Since only one-third of the total amount expended during 1959 as medical expenses for the care of petitioner's mother was actually borne by him, that portion alone represents his ‘expenses paid during the taxable year * * * for medical care of * * * a dependent.‘ The inclusion in the text of section 213(a) of the phrase ‘not compensated for by insurance or otherwise‘ makes it abundantly clear that only unreimbursed medical expenses qualify for the deduction provided by that section.

The petitioner contends that the words ‘or otherwise‘ appearing in section 213(a) refer to some form of compensation comparable to insurance and that since the reimbursement received by him was not in the nature of insurance, it did not constitute the type of compensation contemplated by the statute and need not be taken into account in computing the net amount of petitioners' medical expense for 1959.

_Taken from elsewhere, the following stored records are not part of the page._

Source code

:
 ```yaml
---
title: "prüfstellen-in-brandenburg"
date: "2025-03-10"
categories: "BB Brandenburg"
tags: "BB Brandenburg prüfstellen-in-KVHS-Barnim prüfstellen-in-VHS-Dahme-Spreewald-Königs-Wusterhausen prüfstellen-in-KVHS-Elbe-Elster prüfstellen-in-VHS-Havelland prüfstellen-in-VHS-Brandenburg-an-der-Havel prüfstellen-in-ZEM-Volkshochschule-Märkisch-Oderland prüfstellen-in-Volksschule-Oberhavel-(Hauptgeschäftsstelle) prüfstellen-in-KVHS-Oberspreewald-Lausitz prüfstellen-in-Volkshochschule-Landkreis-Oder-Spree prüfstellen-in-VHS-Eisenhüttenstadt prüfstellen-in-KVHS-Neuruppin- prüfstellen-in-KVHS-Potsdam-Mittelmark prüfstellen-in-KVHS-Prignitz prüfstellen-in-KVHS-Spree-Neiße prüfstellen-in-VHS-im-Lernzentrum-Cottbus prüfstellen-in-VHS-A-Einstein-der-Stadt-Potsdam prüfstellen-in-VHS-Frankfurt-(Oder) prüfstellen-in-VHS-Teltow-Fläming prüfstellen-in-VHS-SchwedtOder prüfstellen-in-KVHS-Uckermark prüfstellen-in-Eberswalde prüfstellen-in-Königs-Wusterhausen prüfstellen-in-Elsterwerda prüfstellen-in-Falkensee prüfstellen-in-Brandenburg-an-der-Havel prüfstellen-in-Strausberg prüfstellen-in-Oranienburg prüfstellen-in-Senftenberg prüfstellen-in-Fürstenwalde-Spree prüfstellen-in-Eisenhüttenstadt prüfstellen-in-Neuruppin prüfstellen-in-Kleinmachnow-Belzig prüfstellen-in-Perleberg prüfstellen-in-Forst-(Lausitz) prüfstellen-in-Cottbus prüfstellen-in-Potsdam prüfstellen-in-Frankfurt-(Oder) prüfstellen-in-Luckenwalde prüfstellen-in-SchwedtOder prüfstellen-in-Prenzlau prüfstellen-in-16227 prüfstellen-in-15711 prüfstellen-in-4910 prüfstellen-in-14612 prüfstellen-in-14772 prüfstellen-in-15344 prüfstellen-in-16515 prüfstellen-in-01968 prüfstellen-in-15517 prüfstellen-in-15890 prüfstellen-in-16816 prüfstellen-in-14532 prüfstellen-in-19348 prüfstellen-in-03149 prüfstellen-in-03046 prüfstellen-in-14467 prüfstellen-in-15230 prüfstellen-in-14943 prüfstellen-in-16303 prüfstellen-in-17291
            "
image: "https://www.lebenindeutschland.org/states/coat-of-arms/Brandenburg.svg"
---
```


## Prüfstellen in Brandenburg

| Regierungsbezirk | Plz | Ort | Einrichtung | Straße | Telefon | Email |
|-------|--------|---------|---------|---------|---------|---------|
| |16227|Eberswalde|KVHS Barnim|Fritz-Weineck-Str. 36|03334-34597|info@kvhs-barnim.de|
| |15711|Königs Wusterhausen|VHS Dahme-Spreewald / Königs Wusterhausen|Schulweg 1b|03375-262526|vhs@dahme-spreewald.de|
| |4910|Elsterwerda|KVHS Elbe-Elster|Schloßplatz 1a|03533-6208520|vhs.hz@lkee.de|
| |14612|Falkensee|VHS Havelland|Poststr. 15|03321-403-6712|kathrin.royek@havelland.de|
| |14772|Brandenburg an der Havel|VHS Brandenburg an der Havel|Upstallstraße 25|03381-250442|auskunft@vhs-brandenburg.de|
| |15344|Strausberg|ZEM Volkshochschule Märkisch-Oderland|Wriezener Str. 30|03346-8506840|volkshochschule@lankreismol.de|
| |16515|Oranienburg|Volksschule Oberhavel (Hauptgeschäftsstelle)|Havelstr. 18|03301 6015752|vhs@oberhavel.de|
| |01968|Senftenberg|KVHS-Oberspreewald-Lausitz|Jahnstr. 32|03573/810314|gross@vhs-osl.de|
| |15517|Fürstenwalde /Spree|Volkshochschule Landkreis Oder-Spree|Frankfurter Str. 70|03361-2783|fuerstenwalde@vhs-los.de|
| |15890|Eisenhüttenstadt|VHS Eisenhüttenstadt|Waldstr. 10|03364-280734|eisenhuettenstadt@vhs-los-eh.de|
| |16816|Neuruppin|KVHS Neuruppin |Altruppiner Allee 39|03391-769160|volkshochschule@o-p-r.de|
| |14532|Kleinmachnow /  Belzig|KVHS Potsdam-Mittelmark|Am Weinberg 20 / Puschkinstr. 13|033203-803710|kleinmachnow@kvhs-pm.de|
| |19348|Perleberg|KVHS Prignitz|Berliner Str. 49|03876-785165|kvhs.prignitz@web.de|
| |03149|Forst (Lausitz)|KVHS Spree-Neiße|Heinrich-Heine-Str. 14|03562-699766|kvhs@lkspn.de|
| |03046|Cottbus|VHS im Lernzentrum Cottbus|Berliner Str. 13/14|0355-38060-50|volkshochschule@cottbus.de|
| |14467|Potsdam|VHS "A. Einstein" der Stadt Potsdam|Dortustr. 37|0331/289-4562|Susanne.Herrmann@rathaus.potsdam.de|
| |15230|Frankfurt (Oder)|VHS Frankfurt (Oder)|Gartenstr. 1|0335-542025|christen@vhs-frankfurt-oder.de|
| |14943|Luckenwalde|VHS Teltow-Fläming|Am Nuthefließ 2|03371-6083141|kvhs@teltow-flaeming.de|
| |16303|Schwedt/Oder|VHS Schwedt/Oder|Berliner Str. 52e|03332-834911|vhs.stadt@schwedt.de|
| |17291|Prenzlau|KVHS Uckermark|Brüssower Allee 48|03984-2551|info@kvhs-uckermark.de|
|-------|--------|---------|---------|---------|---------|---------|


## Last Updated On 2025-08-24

As we read section 213(a), the words ‘or otherwise’ quite clearly appear to have been included in the statute to serve as a catchall which would require the offsetting of any form of reimbursement received against the total medical expense payments. The respondent's regulations, sec. 1.213-1(a)(3)(i), Income Tax Regs., are in line with our reading of section 213(a):

(3)(i) For medical expenses paid (including expenses paid for medicine and drugs) to be deductible, they must be for medical care of the taxpayer, his spouse, or a dependent of the taxpayer and not be compensated for by insurance or otherwise. Expenses paid for the medical care of a dependent, as defined in section 152 and the regulations thereunder, are deductible under this section even though the dependent has gross income of $600 or more for the taxable year. Where such expenses are paid by two or more persons and the conditions of section 152(c) and the regulations thereunder are met, the medical expenses are deductible only by the person designated in the multiple support agreement filed by such persons and such deduction is limited to the amount of medical expenses paid by such person.

In our opinion, the above-stated provision of the respondent's regulations correctly interprets the phrase ‘not compensated for by insurance or otherwise ‘ in section 213(a).

Although the result here prevents anyone deducting the full medical expense, it appears to us nevertheless to be required by the language of section 213(a). To hold otherwise would nullify the obvious purpose and plain meaning of the wording of the statute.

We accordingly hold that to the extent petitioner received reimbursement from his brothers in 1959 for the medical expenses paid by him for the medical care of his dependent mother during 1959, he is not entitled to a medical expense deduction under section 213(a) of the 1954 Code. The respondent's determination therefore is sustained.

Decision will be entered for the respondent.